Segment Start: ENTRIES PROVIDED
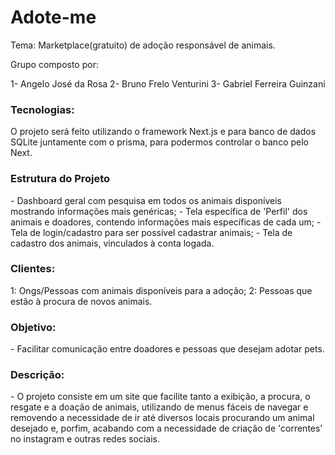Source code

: # Adote-me
Tema: Marketplace(gratuito) de adoção responsável de animais.

Grupo composto por:

1- Angelo José da Rosa
2- Bruno Frelo Venturini
3- Gabriel Ferreira Guinzani

<h3>Tecnologias:</h3>
O projeto será feito utilizando o framework Next.js e para banco de dados SQLite juntamente com o prisma, 
para podermos controlar o banco pelo Next.

<h3>Estrutura do Projeto</h3>
- Dashboard geral com pesquisa em todos os animais disponíveis mostrando informações mais genéricas;
- Tela específica de 'Perfil' dos animais e doadores, contendo informações mais específicas de cada um;
- Tela de login/cadastro para ser possível cadastrar animais;
- Tela de cadastro dos animais, vinculados à conta logada.

<h3>Clientes:</h3>
1: Ongs/Pessoas com animais disponíveis para a adoção;
2: Pessoas que estão à procura de novos animais.

<h3>Objetivo:</h3>
- Facilitar comunicação entre doadores e pessoas que desejam adotar pets.

<h3>Descrição:</h3>
- O projeto consiste em um site que facilite tanto a exibição, a procura, o resgate e a doação de animais, utilizando de menus fáceis de navegar e removendo a necessidade de ir até diversos locais procurando um animal desejado e, porfim, acabando com a necessidade de criação de 'correntes' no instagram e outras redes sociais.
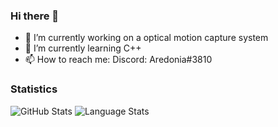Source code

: ### Hi there 👋
- 🔭 I’m currently working on a optical motion capture system
- 🌱 I’m currently learning C++
- 📫 How to reach me: Discord: Aredonia#3810

### Statistics
![GitHub Stats](https://github-readme-stats.vercel.app/api?username=Aredonia&count_private=true&show_icons=true&theme=dracula)
![Language Stats](https://github-readme-stats-git-masterrstaa-rickstaa.vercel.app/api/top-langs/?username=Aredonia&layout=compact&theme=dracula)

<!--
**Aredonia/Aredonia** is a ✨ _special_ ✨ repository because its `README.md` (this file) appears on your GitHub profile.

Here are some ideas to get you started:

- 🔭 I’m currently working on ...
- 🌱 I’m currently learning ...
- 👯 I’m looking to collaborate on ...
- 🤔 I’m looking for help with ...
- 💬 Ask me about ...
- 📫 How to reach me: ...
- 😄 Pronouns: ...
- ⚡ Fun fact: ...
-->
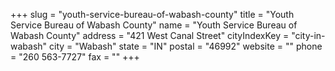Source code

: +++
slug = "youth-service-bureau-of-wabash-county"
title = "Youth Service Bureau of Wabash County"
name = "Youth Service Bureau of Wabash County"
address = "421 West Canal Street"
cityIndexKey = "city-in-wabash"
city = "Wabash"
state = "IN"
postal = "46992"
website = ""
phone = "260 563-7727"
fax = ""
+++
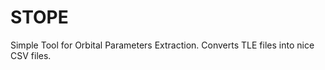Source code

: STOPE
=====

Simple Tool for Orbital Parameters Extraction. Converts TLE files into 
nice CSV files.

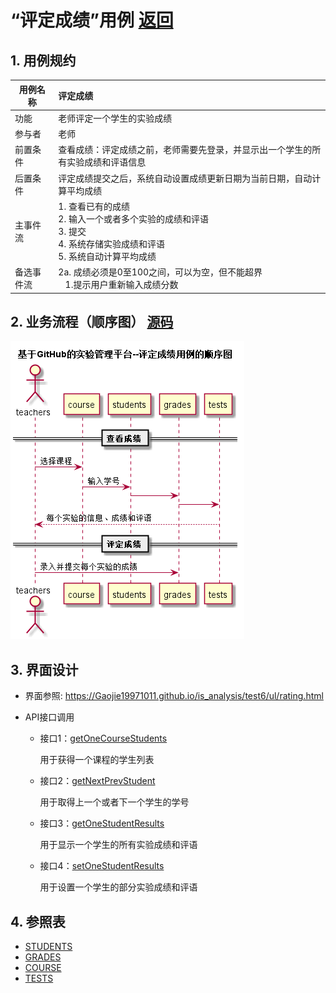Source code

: ﻿<!-- markdownlint-disable MD033-->
<!-- 禁止MD033类型的警告 https://www.npmjs.com/package/markdownlint -->

# “评定成绩”用例 [返回](../README.md)
## 1. 用例规约

|用例名称|评定成绩|
|-------|:-------------|
|功能|老师评定一个学生的实验成绩|
|参与者|老师|
|前置条件|查看成绩：评定成绩之前，老师需要先登录，并显示出一个学生的所有实验成绩和评语信息|
|后置条件| 评定成绩提交之后，系统自动设置成绩更新日期为当前日期，自动计算平均成绩|
|主事件流| 1. 查看已有的成绩 <br/> 2. 输入一个或者多个实验的成绩和评语  <br/> 3. 提交  <br/> 4. 系统存储实验成绩和评语<br/> 5. 系统自动计算平均成绩|
|备选事件流|2a. 成绩必须是0至100之间，可以为空，但不能超界 <br/>&nbsp;&nbsp; 1.提示用户重新输入成绩分数|


## 2. 业务流程（顺序图） [源码](../src/sequence评定成绩.puml)
![sequence1](../sequence评定成绩.png) 

    
## 3. 界面设计
- 界面参照: https://Gaojie19971011.github.io/is_analysis/test6/ul/rating.html

- API接口调用
    - 接口1：[getOneCourseStudents](../接口/getOneCourseStudents.md)
        
        用于获得一个课程的学生列表

    - 接口2：[getNextPrevStudent](../接口/getNextPrevStudent.md)
        
        用于取得上一个或者下一个学生的学号
        
    - 接口3：[getOneStudentResults](../接口/getOneStudentResults.md)
        
        用于显示一个学生的所有实验成绩和评语
         
    - 接口4：[setOneStudentResults](../接口/setOneStudentResults.md)
    
        用于设置一个学生的部分实验成绩和评语
    

   
## 4. 参照表

- [STUDENTS](../数据库设计.md/#STUDENTS)
- [GRADES](../数据库设计.md/#GRADES)
- [COURSE](../数据库设计.md/#COURSE)
- [TESTS](../数据库设计.md/#TESTS)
Segment End: ENTRIES PROVIDED
→ **WHAT THIS TASK INVOLVES**: What to print is the stretch of entries from the line with "- Tela de cadastro" up to and including the line with "### Statistics". Please print it exactly and leave out the pictures.

→ **OUTPUT OF THE EXERCISE**:
- Tela de cadastro dos animais, vinculados à conta logada.

<h3>Clientes:</h3>
1: Ongs/Pessoas com animais disponíveis para a adoção;
2: Pessoas que estão à procura de novos animais.

<h3>Objetivo:</h3>
- Facilitar comunicação entre doadores e pessoas que desejam adotar pets.

<h3>Descrição:</h3>
- O projeto consiste em um site que facilite tanto a exibição, a procura, o resgate e a doação de animais, utilizando de menus fáceis de navegar e removendo a necessidade de ir até diversos locais procurando um animal desejado e, porfim, acabando com a necessidade de criação de 'correntes' no instagram e outras redes sociais.
Source code

: ### Hi there 👋
- 🔭 I’m currently working on a optical motion capture system
- 🌱 I’m currently learning C++
- 📫 How to reach me: Discord: Aredonia#3810

### Statistics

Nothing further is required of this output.